Understanding the Link Between Deafness and Autism
The scientific connection between hearing loss and autism is still not clearly understood, but there does appear to be a relationship between the disorders. One study conducted in 2012 found that one out of every 59 students at a studied school was being treated for both hearing loss and autism, and the more profound the hearing loss, the more likely the child was to also suffer from autism spectrum disorder. This suggests that the two are frequently co-morbid for a reason, and treating one may help make progress with the other.
Boosting Language Development
The primary threat to both deaf and autistic children is the loss of crucial early language skills that will be necessary to socialize and form connections with others later on. Autistic children in particular are known to often have visual irregularities as well, making it especially important for them to have another sense to help them interpret and work with the world. The sooner your child can hear you speaking and begin developing those areas of the brain, the better off he or she will be in adulthood.
Balancing Sound Sensitivity Due to Autism
Although many autistic people find sounds to be distracting or stressful, a hearing aid can actually filter out some unwanted noises to help your child focus and navigate loud locations such as supermarkets.
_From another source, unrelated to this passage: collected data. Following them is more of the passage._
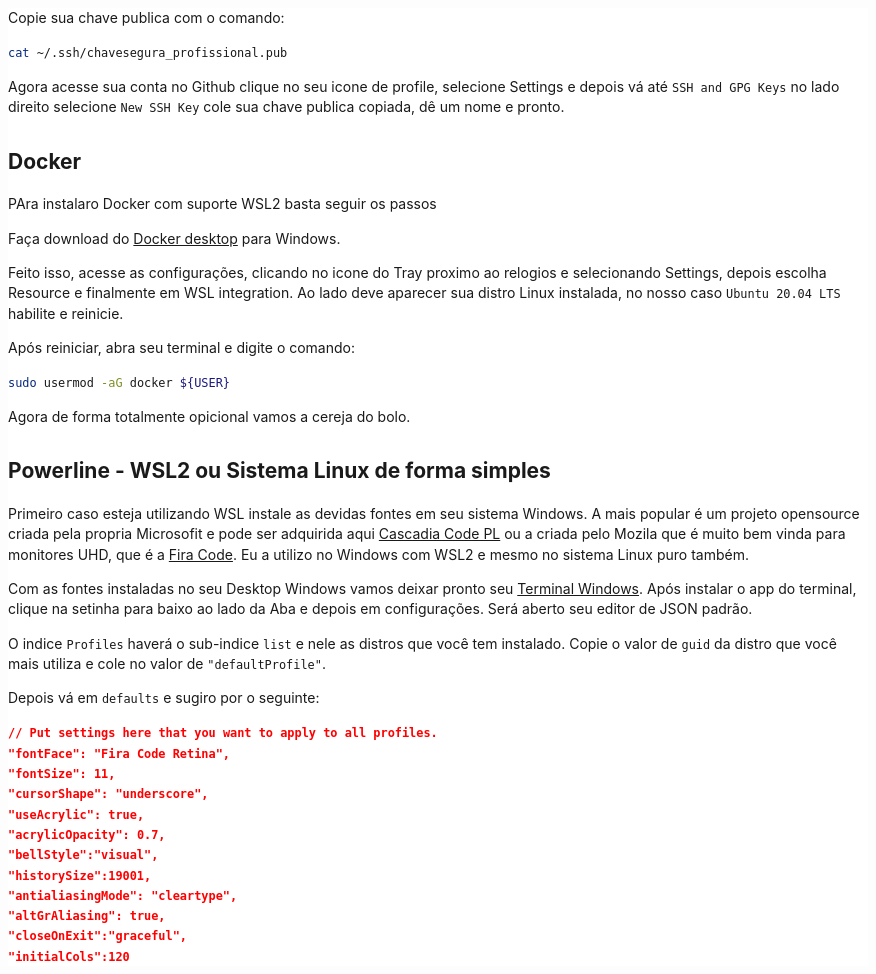 Copie sua chave publica com o comando:

```bash
cat ~/.ssh/chavesegura_profissional.pub
```

Agora acesse sua conta no Github clique no seu icone de profile, selecione Settings e depois vá até `SSH and GPG Keys` no lado direito selecione `New SSH Key` cole sua chave publica copiada, dê um nome e pronto.

## Docker

PAra instalaro  Docker com suporte WSL2 basta seguir os passos

Faça download do [Docker desktop](https://docs.docker.com/docker-for-windows/wsl/#download) para Windows.

Feito isso, acesse as configurações, clicando no icone do Tray proximo ao relogios e selecionando Settings, depois escolha Resource e finalmente em WSL integration. Ao lado deve aparecer sua distro Linux instalada, no nosso caso `Ubuntu 20.04 LTS` habilite e reinicie.

Após reiniciar, abra seu terminal e digite o comando:

```bash
sudo usermod -aG docker ${USER}
```

Agora de forma totalmente opicional vamos a cereja do bolo.

## Powerline - WSL2 ou Sistema Linux de forma simples

Primeiro caso esteja utilizando WSL instale as devidas fontes em seu sistema Windows. A mais popular é um projeto opensource criada pela propria Microsofit e pode ser adquirida aqui [Cascadia Code PL](https://github.com/microsoft/cascadia-code/releases) ou a criada pelo Mozila que é muito bem vinda para monitores UHD, que é a [Fira Code](https://github.com/tonsky/FiraCode). Eu a utilizo no Windows com WSL2 e mesmo no sistema Linux puro também.

Com as fontes instaladas no seu Desktop Windows vamos deixar pronto seu  [Terminal Windows](https://www.microsoft.com/pt-br/p/windows-terminal/9n0dx20hk701?activetab=pivot:overviewtab).  Após instalar o app do terminal, clique na setinha para baixo ao lado da Aba e depois em configurações.  Será aberto seu editor de JSON padrão.

O indice `Profiles` haverá o sub-indice `list` e nele as distros que você tem instalado. Copie o valor de `guid` da distro que você mais utiliza e cole no valor de `"defaultProfile"`.

Depois vá em `defaults` e sugiro por o seguinte:

```json
// Put settings here that you want to apply to all profiles.
"fontFace": "Fira Code Retina",
"fontSize": 11,
"cursorShape": "underscore",
"useAcrylic": true,
"acrylicOpacity": 0.7,
"bellStyle":"visual",
"historySize":19001,
"antialiasingMode": "cleartype",
"altGrAliasing": true,
"closeOnExit":"graceful",
"initialCols":120
```
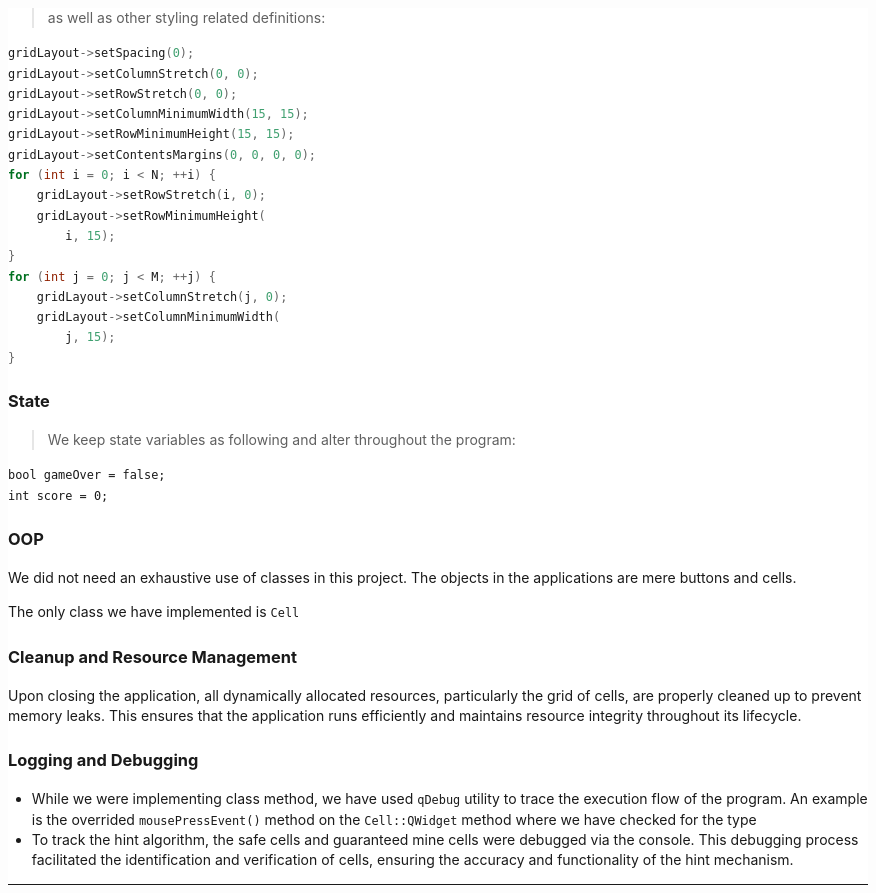 > as well as other styling related definitions:

```cpp
gridLayout->setSpacing(0);
gridLayout->setColumnStretch(0, 0);
gridLayout->setRowStretch(0, 0);
gridLayout->setColumnMinimumWidth(15, 15);
gridLayout->setRowMinimumHeight(15, 15);
gridLayout->setContentsMargins(0, 0, 0, 0);
for (int i = 0; i < N; ++i) {
    gridLayout->setRowStretch(i, 0);
    gridLayout->setRowMinimumHeight(
        i, 15);
}
for (int j = 0; j < M; ++j) {
    gridLayout->setColumnStretch(j, 0);
    gridLayout->setColumnMinimumWidth(
        j, 15);
}
```

### State

> We keep state variables as following and alter throughout the program:

```
bool gameOver = false;
int score = 0;
```

### OOP

We did not need an exhaustive use of classes in this project. The objects in the applications are mere buttons and cells.

The only class we have implemented is `Cell`

### Cleanup and Resource Management

Upon closing the application, all dynamically allocated resources, particularly the grid of cells, are properly cleaned up to prevent memory leaks. This ensures that the application runs efficiently and maintains resource integrity throughout its lifecycle.


### Logging and Debugging

- While we were implementing class method, we have used `qDebug` utility to trace the execution flow of the program. An example is the overrided `mousePressEvent()` method on the `Cell::QWidget` method where we have checked for the type
- To track the hint algorithm, the safe cells and guaranteed mine cells were debugged via the console. This debugging process facilitated the identification and verification of cells, ensuring the accuracy and functionality of the hint mechanism.

---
These specialized hearing aids work similarly to hearing aids meant to manage tinnitus, reducing background sounds to a less obtrusive level and giving the brain less to worry about as a consequence.
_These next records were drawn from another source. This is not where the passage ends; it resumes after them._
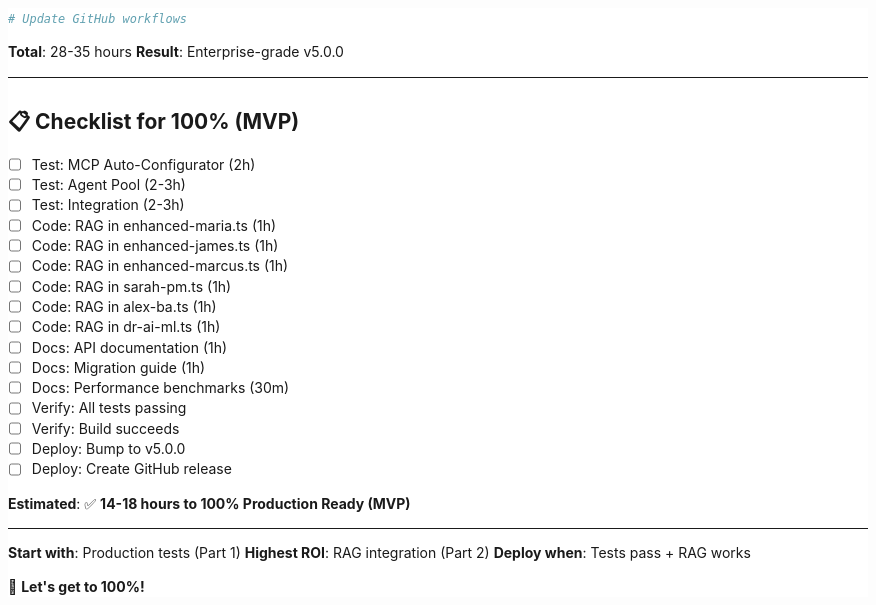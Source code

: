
 ```bash
# Update GitHub workflows
```

**Total**: 28-35 hours
**Result**: Enterprise-grade v5.0.0

---

## 📋 Checklist for 100% (MVP)

- [ ] Test: MCP Auto-Configurator (2h)
- [ ] Test: Agent Pool (2-3h)
- [ ] Test: Integration (2-3h)
- [ ] Code: RAG in enhanced-maria.ts (1h)
- [ ] Code: RAG in enhanced-james.ts (1h)
- [ ] Code: RAG in enhanced-marcus.ts (1h)
- [ ] Code: RAG in sarah-pm.ts (1h)
- [ ] Code: RAG in alex-ba.ts (1h)
- [ ] Code: RAG in dr-ai-ml.ts (1h)
- [ ] Docs: API documentation (1h)
- [ ] Docs: Migration guide (1h)
- [ ] Docs: Performance benchmarks (30m)
- [ ] Verify: All tests passing
- [ ] Verify: Build succeeds
- [ ] Deploy: Bump to v5.0.0
- [ ] Deploy: Create GitHub release

**Estimated**: ✅ **14-18 hours to 100% Production Ready (MVP)**

---

**Start with**: Production tests (Part 1)
**Highest ROI**: RAG integration (Part 2)
**Deploy when**: Tests pass + RAG works

🚀 **Let's get to 100%!**
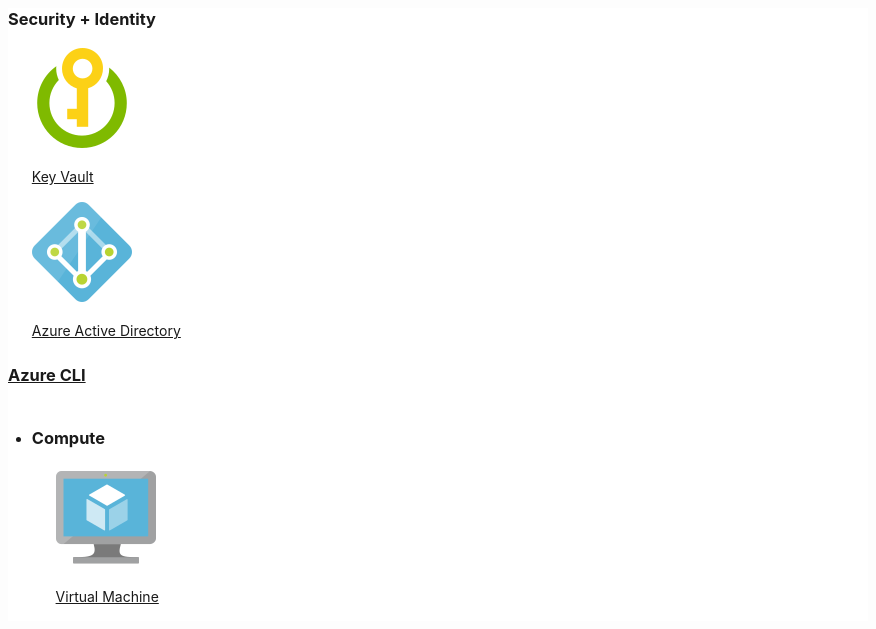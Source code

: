 <div class="cardSize">
    <div class="cardPadding">
        <div class="card">
            <div class="group">
                <div class="cardText">
                    <h3>Security + Identity</h3>
                    <ul style = "margin-left:0px !important" >
                        <li style="list-style-type:none !important">
                            <a class="barLink" href="https://docs.microsoft.com/powershell/module/azure/#key_vault" data-linktype="relative-path">
                                <img alt = "" src="media/index/KeyVault.svg" data-linktype="relative-path">
                                <p>Key Vault</p>
                            </a>
                        </li>
                        <li style="list-style-type:none !important">
                            <a class="barLink" href="https://docs.microsoft.com/powershell/module/azure/#active_directory" data-linktype="relative-path">
                                <img alt = "" src="media/index/ActiveDirectory.svg" data-linktype="relative-path">
                                <p>Azure Active Directory</p>
                            </a>
                        </li>
                    </ul>
                </div>
            </div>
        </div>
    </div>
</div>
</li>
    </ul>
</div>

### [Azure CLI](/cli/)
<div class="panelItem">
    <ul class="directory panelContent" style="margin-top: 0px; display: flex;">
        <li>
<div class="cardSize">
    <div class="cardPadding">
        <div class="card">
            <div class="group">
                <div class="cardText">
                    <h3>Compute</h3>
                    <ul style = "margin-left:0px !important" >
                        <li style="list-style-type:none !important">
                            <a class="barLink" href="/cli/vm" data-linktype="relative-path">
                                <img alt = "" src="media/index/VirtualMachine.svg" data-linktype="relative-path">
                                <p>Virtual Machine</p>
Encouraging Cooperation When Wearing a Hearing Aid
Initially, and particularly for children on the lower-functioning end of the autism spectrum, being fitted for and then wearing a hearing aid can be an anxious and even distressing ordeal. The best thing you can do is stay in as much communication with your child as possible, both explaining why the hearing aid is necessary and then listening if your child has complaints. Thankfully, modern hearing aids are lightweight and comfortable, and many autistic children have no trouble making the adjustment. Speak to your audiologist if you have doubts, but in most cases the long-term benefits of fitting your autistic child with a hearing aid far outweigh any potential meltdowns.